For starters, you’ve got to take into account the fact that this was a Nintendo exclusive released in the midst of a console generation that the original PlayStation absolutely dominated. Sure, it could be worse – the PlayStation absolutely bulldozed the 3DO, Sega Saturn, and Atari Jaguar, and the Nintendo 64 was the only console which got within an order of magnitude of the PS1’s sales, but when you’re talking 102 million PlayStations sold next to under 33 million Nintendo 64s that’s still a devastating victory for Sony.
Another reason for the game being overlooked is that the market had seen a lot of Doom console ports already by this point in time, and from what I recall the general consensus was that they weren’t that good – usually they were janky ports of the PC Doom which didn’t quite manage to get the controls as smooth as the good ol’ keyboard and mouse, with some levels missing and, in the case of the SNES version, some of the content toned down to meet Nintendo’s guidelines. Overall, when it came to the original Doom, it was agreed that the PC version was the definitive way to experience it.
You could be forgiven at the time for assuming that Doom 64 was yet another port of the original to yet another console platform – particularly since literally the week before Doom 64 got released, a port of the original Doom was put out on the Sega Saturn. This was unfortunate, because Doom 64 isn’t a port of the original at all. If anything, it’s a sort of Doom 2.5 – an original, distinct game set after the end of Doom II and with significant updates to the Doom format, which I’ll get into later.

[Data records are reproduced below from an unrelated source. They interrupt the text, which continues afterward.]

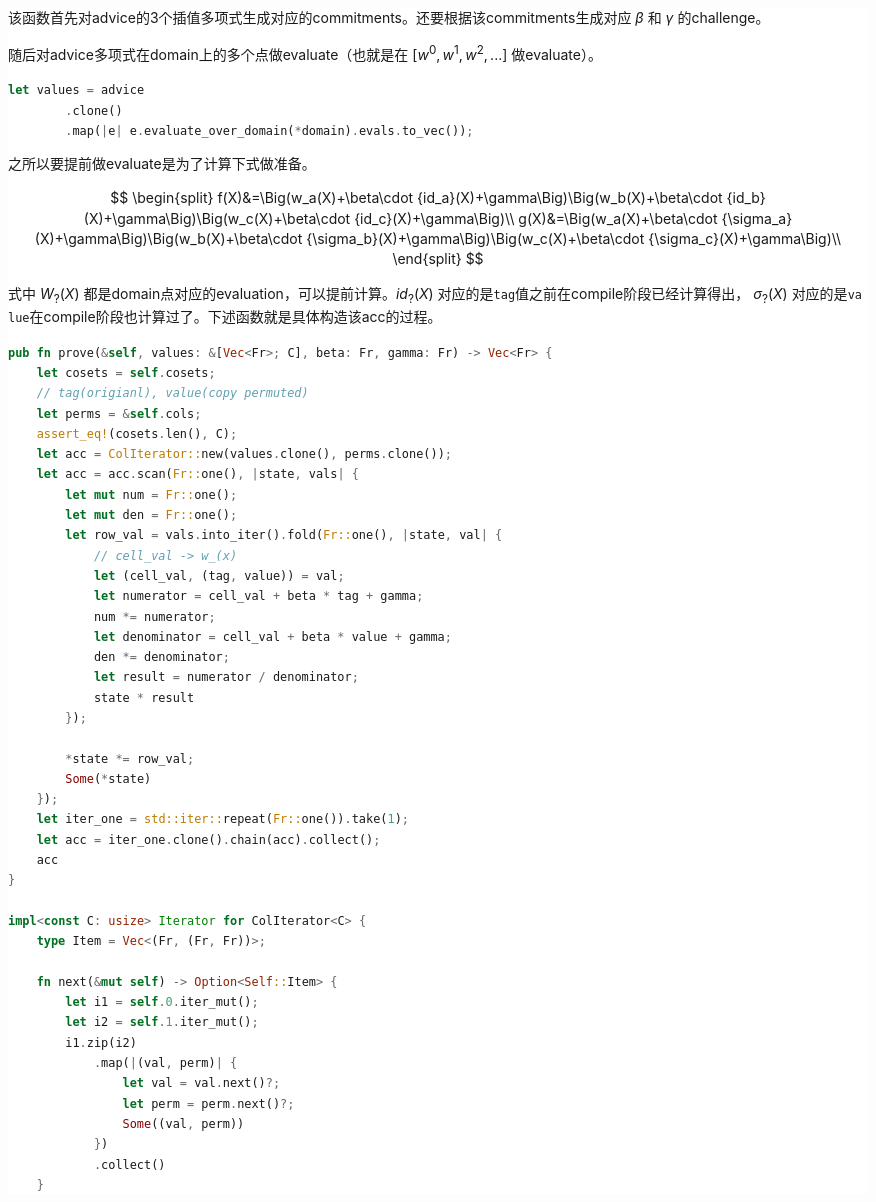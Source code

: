 该函数首先对advice的3个插值多项式生成对应的commitments。还要根据该commitments生成对应 $\beta$ 和 $\gamma$ 的challenge。

随后对advice多项式在domain上的多个点做evaluate（也就是在 $[w^0, w^1, w^2, ...]$ 做evaluate）。

```rust
let values = advice
        .clone()
        .map(|e| e.evaluate_over_domain(*domain).evals.to_vec());
```

之所以要提前做evaluate是为了计算下式做准备。

$$
\begin{split}
f(X)&=\Big(w_a(X)+\beta\cdot {id_a}(X)+\gamma\Big)\Big(w_b(X)+\beta\cdot {id_b}(X)+\gamma\Big)\Big(w_c(X)+\beta\cdot {id_c}(X)+\gamma\Big)\\
g(X)&=\Big(w_a(X)+\beta\cdot {\sigma_a}(X)+\gamma\Big)\Big(w_b(X)+\beta\cdot {\sigma_b}(X)+\gamma\Big)\Big(w_c(X)+\beta\cdot {\sigma_c}(X)+\gamma\Big)\\
\end{split}
$$

式中 $W_?(X)$ 都是domain点对应的evaluation，可以提前计算。$id_?(X)$ 对应的是`tag`值之前在compile阶段已经计算得出， $\sigma_?(X)$ 对应的是`value`在compile阶段也计算过了。下述函数就是具体构造该acc的过程。

```rust
pub fn prove(&self, values: &[Vec<Fr>; C], beta: Fr, gamma: Fr) -> Vec<Fr> {
	let cosets = self.cosets;
	// tag(origianl), value(copy permuted)
	let perms = &self.cols;
	assert_eq!(cosets.len(), C);
	let acc = ColIterator::new(values.clone(), perms.clone());
	let acc = acc.scan(Fr::one(), |state, vals| {
		let mut num = Fr::one();
		let mut den = Fr::one();
		let row_val = vals.into_iter().fold(Fr::one(), |state, val| {
			// cell_val -> w_(x)
			let (cell_val, (tag, value)) = val;
			let numerator = cell_val + beta * tag + gamma;
			num *= numerator;
			let denominator = cell_val + beta * value + gamma;
			den *= denominator;
			let result = numerator / denominator;
			state * result
		});

		*state *= row_val;
		Some(*state)
	});
	let iter_one = std::iter::repeat(Fr::one()).take(1);
	let acc = iter_one.clone().chain(acc).collect();
	acc
}

impl<const C: usize> Iterator for ColIterator<C> {
    type Item = Vec<(Fr, (Fr, Fr))>;

    fn next(&mut self) -> Option<Self::Item> {
        let i1 = self.0.iter_mut();
        let i2 = self.1.iter_mut();
        i1.zip(i2)
            .map(|(val, perm)| {
                let val = val.next()?;
                let perm = perm.next()?;
                Some((val, perm))
            })
            .collect()
    }
```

Another reason why Doom 64 may have been overlooked is that by this point, Doom in general felt a bit obsolete. id Software had, the previous year, put out Quake, which by any objective measure was a massive technical quantum leap forward over Doom and Doom II‘s engine. It was true 3D! You could jump! You could look up and down! You had grenades which went boingy boingy bouncy everywhere to ruin people’s day! id Software had thoroughly moved on from Doom at this point (Doom 64 was developed by Midway Games), and so had a good chunk of gamers. In fact, the Nintendo 64 would see a Quake port in 1998, and I can’t imagine Doom 64 would have seemed particularly cutting-edge compared to that fresh new hotness at the time.